Human rights groups have condemned a decision by Britain’s biggest police force to allow its officers to use “primitive, cruel and degrading” spit hoods.
The Metropolitan Police on Tuesday confirmed a pilot scheme has been approved allowing officers to use the hoods in all custody units from next month.
A statement added: “These guards will only be used in a custody situation. They are considered a ‘use of force’ and so officers are being trained to ensure that their use is proportionate and necessary in the circumstances.
“The use of this protective equipment is necessary to meet the duty of care owed to officers when a detainee spits at or attempts to bite them.”
The Met has not ruled out a greater use of spit hoods, which they call spit guards, after the pilot.
The trial comes two months after the Independent Police Complaints Commission launched an investigation after a hood was used during the arrest of a young black man at a London underground station.
The British Transport police along with a number of provincial forces use the hoods. The Guardian reported last month that spit hoods had been used 513 times since last year.
The newspaper said the Met had previously opposed their use, and claimed some police chiefs had privately expressed concerns that spit hoods are reminiscent of hoods used at Guantánamo Bay.
The Police Federation, meanwhile, has reportedly been calling for their inclusion to help protect police from the risks - from spitting - of contracting hepatitis.
Martha Spurrier, Director of Liberty, condemned the spit hood trial, saying: “A spit hood is a primitive, cruel and degrading tool that inspires fear and anguish. We have seen many cases where the police use them unnecessarily and without justification, including on children and disabled people.

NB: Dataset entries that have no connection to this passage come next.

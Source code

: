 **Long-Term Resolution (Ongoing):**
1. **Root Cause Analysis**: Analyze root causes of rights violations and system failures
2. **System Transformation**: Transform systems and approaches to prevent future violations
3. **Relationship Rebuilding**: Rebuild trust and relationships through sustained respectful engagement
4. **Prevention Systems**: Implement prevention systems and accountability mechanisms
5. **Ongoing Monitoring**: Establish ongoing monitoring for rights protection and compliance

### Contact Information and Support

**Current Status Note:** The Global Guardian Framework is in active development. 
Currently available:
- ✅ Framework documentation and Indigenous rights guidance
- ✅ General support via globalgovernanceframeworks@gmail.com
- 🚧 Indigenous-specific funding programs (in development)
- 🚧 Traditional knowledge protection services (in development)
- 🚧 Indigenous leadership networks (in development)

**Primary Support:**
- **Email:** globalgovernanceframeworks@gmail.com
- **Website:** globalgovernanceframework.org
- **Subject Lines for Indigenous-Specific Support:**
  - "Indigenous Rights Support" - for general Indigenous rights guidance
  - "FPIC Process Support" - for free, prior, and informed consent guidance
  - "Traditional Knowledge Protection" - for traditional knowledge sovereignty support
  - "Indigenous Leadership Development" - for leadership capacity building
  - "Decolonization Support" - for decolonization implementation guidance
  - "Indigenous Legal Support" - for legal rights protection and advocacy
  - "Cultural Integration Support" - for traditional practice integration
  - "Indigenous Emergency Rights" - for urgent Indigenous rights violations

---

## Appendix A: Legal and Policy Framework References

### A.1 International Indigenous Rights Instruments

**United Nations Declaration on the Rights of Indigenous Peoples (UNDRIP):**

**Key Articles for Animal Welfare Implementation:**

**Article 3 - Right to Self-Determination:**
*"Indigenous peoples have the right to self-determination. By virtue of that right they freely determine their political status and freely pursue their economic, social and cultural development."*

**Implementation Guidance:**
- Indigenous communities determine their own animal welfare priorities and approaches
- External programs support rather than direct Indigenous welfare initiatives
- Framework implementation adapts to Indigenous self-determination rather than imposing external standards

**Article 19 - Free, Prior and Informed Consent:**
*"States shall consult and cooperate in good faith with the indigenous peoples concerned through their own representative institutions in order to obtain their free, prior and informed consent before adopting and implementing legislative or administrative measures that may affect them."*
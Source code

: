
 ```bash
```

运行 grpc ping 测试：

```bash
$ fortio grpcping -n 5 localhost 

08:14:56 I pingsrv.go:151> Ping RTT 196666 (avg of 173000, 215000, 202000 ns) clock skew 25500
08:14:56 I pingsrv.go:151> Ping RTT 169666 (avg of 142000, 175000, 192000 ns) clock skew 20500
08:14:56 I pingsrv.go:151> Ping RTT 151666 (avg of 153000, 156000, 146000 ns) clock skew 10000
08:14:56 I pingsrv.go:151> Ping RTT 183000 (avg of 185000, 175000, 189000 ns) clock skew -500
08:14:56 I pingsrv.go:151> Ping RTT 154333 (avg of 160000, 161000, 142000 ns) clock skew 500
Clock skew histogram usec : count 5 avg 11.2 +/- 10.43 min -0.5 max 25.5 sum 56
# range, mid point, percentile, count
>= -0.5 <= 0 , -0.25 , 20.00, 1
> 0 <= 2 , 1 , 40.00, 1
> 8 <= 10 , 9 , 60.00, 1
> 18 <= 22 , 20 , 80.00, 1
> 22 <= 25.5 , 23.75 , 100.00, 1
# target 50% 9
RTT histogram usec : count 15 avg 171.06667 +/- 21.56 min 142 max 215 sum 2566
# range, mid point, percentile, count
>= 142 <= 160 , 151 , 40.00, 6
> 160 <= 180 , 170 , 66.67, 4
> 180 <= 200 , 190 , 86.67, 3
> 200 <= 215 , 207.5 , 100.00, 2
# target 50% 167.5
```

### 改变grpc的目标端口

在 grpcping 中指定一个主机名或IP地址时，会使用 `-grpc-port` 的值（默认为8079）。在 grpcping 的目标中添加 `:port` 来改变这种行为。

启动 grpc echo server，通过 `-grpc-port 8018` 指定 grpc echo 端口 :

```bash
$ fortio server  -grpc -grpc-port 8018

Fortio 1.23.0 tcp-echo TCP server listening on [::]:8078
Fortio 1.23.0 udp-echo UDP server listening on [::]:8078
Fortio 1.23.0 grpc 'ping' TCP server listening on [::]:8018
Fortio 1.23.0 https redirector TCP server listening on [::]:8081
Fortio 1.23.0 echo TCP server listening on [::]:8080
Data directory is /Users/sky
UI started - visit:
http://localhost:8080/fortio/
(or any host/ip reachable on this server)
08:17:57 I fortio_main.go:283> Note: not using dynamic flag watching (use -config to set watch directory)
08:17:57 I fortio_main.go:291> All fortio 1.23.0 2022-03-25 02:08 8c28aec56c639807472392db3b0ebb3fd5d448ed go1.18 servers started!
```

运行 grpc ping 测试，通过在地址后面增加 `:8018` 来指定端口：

“Police have the power to use force against citizens when they have to – using handcuffs, arm restraints, leg restraints, pepper spray, batons. The suggestion that officers need to be able to cover people’s faces and heads is as far-fetched as it is frightening. Spit hoods belong in horror stories, not on the streets of a civilised society – we urge the Met Police to think again.”
Amnesty International also spoke out against the hoods saying they can restrict breathing, create disorientation and “can be dangerous and extremely distressing”.
“Serious questions must be asked as to whether these restraints which have been criticised for breaching human rights guidelines should actually have a role in modern British policing.
“It beggars belief that the Met police would choose to introduce these restraints in their toolkit, particularly given that so many other major British police forces have chosen to outlaw them.”
Che Donald, the lead on health and safety for the Police Federation, was quoted by the Guardian as saying: “I’d rather take a punch to the face than be spat at.”
Police Federation Deputy Director Gavin Hales questioned why the trial wasn’t first debated by the London Police Ethics Panel, and also suggested it was “telling” that the Met had opted to only use the hoods out of public view.
Public reaction to the news has been mixed with ethics being balanced against officer safety concerns.